AI is reshaping the Automotive cybersecurity attack surface

The rapid adoption of AI, including Generative AI and large language models, is fundamentally changing how cybersecurity risks emerge in Automotive and Smart Mobility environments. AI-driven systems now span vehicles, cloud platforms, backend services, and APIs, creating dynamic, context-aware attack paths that evolve continuously.

Ransom related incidents surged

Ransom attacks intensified significantly in 2025, building on trends observed in prior years but growing materially in scale and operational impact. Ransom related incidents accounted for 44% of all reported incidents, doubling in number vs. 2024 and reflecting the continued industrialization of cybercrime. As organized threat actors increasingly exploited AI-driven backend platforms and APIs, ransom incidents shifted from isolated disruptions to ecosystem-level events capable of impacting operations, services, and mobility data at scale.
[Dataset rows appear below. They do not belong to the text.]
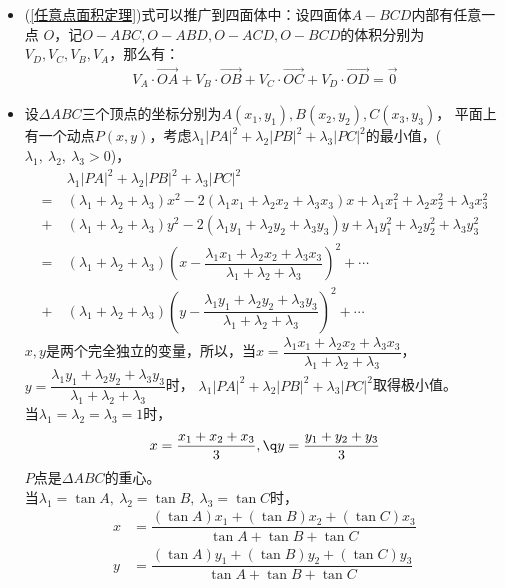 \begin{itemize}[leftmargin=\inteval{\myitemleftmargin}pt,itemsep=
   \inteval{\myitemitempsep}pt,topsep=\inteval{\myitemtopsep}pt]
\item (\ref{任意点面积定理})式可以推广到四面体中：设四面体$ A-BCD $内部有任意一点
$ O $，记$  O-ABC,O-ABD,O-ACD,O-BCD $的体积分别为$V_D,V_C,V_B,V_A $，那么有：
\begin{align*}
    V_A\cdot\vec{OA}+ V_B\cdot\vec{OB}
    +V_C\cdot\vec{OC}+V_D\cdot\vec{OD}= \vec{0}
\end{align*}

\item 设$ \Delta ABC $三个顶点的坐标分别为$ A(x_1,y_1),B(x_2,y_2),C(x_3,y_3) $，
平面上有一个动点$ P(x,y) $，考虑$ \lambda_1|PA|^2+\lambda_2|PB|^2+
\lambda_3|PC|^2 $的最小值，($ \lambda_1,\ \lambda_2,\ \lambda_3>0 $)，
\begin{align*}
    &\ \lambda_1|PA|^2+\lambda_2|PB|^2+\lambda_3|PC|^2 \\
    =&\ (\lambda_1+\lambda_2+\lambda_3)x^2-2(\lambda_1x_1+\lambda_2x_2
    +\lambda_3x_3)x+\lambda_1x_1^2+\lambda_2x_2^2+\lambda_3x_3^2 \\ 
    +&\ (\lambda_1+\lambda_2+\lambda_3)y^2
    -2(\lambda_1y_1+\lambda_2y_2+\lambda_3y_3)y+
    \lambda_1y_1^2+\lambda_2y_2^2+\lambda_3y_3^2 \\
    =&\ (\lambda_1+\lambda_2+\lambda_3)\left(x-\dfrac{\lambda_1x_1+
        \lambda_2x_2+\lambda_3x_3}{\lambda_1
        +\lambda_2+\lambda_3}\right)^2+\cdots \\
    +&\ (\lambda_1+\lambda_2+\lambda_3)\left(y-\dfrac{\lambda_1y_1
        +\lambda_2y_2+\lambda_3y_3}{
        \lambda_1+\lambda_2+\lambda_3}\right)^2+ \cdots
\end{align*}
$ x,y $是两个完全独立的变量，所以，当$ x=\dfrac{\lambda_1x_1+\lambda_2x_2+
    \lambda_3x_3}{\lambda_1+\lambda_2+\lambda_3} $，$ y=\dfrac{\lambda_1y_1+
    \lambda_2y_2+\lambda_3y_3}{\lambda_1+\lambda_2+\lambda_3} $时，
$ \lambda_1|PA|^2+\lambda_2|PB|^2+\lambda_3|PC|^2 $取得极小值。\\
 当$ \lambda_1=\lambda_2=\lambda_3=1 $时，
\begin{gather*}
    x=\dfrac{x_1+x_2+x_3}{3},\q y=\dfrac{y_1+y_2+y_3}{3}
\end{gather*}
$ P $点是$ \Delta ABC $的重心。\\
 当$ \lambda_1=\tan A,\ \lambda_2=\tan B,\ \lambda_3=
\tan C $时，
\begin{align*}
    x &=\dfrac{(\tan A)x_1+(\tan B)x_2+(\tan C)x_3}{\tan A+\tan B+
        \tan C} \\ 
    y &=\dfrac{(\tan A)y_1+(\tan B)y_2+(\tan C)y_3}{\tan A+\tan B+
        \tan C}
\end{align*}

\end{itemize}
Deep and dark web activities are reshaping the threat landscape

Deep and dark web ecosystems have become a critical force in Automotive and Smart Mobility cybersecurity risk, enabling attackers to coordinate, monetize, and amplify attacks at scale. Organized threat actors increasingly leverage specalized forums, leak sites, and messaging channels to trade access, exploit backend systems and APIs, and operationalize ransomware campaigns. This activity accelerates the spread of disruption across vehicles, cloud platforms, and third-party services, turning vulnerabilities into ecosystem-level risk.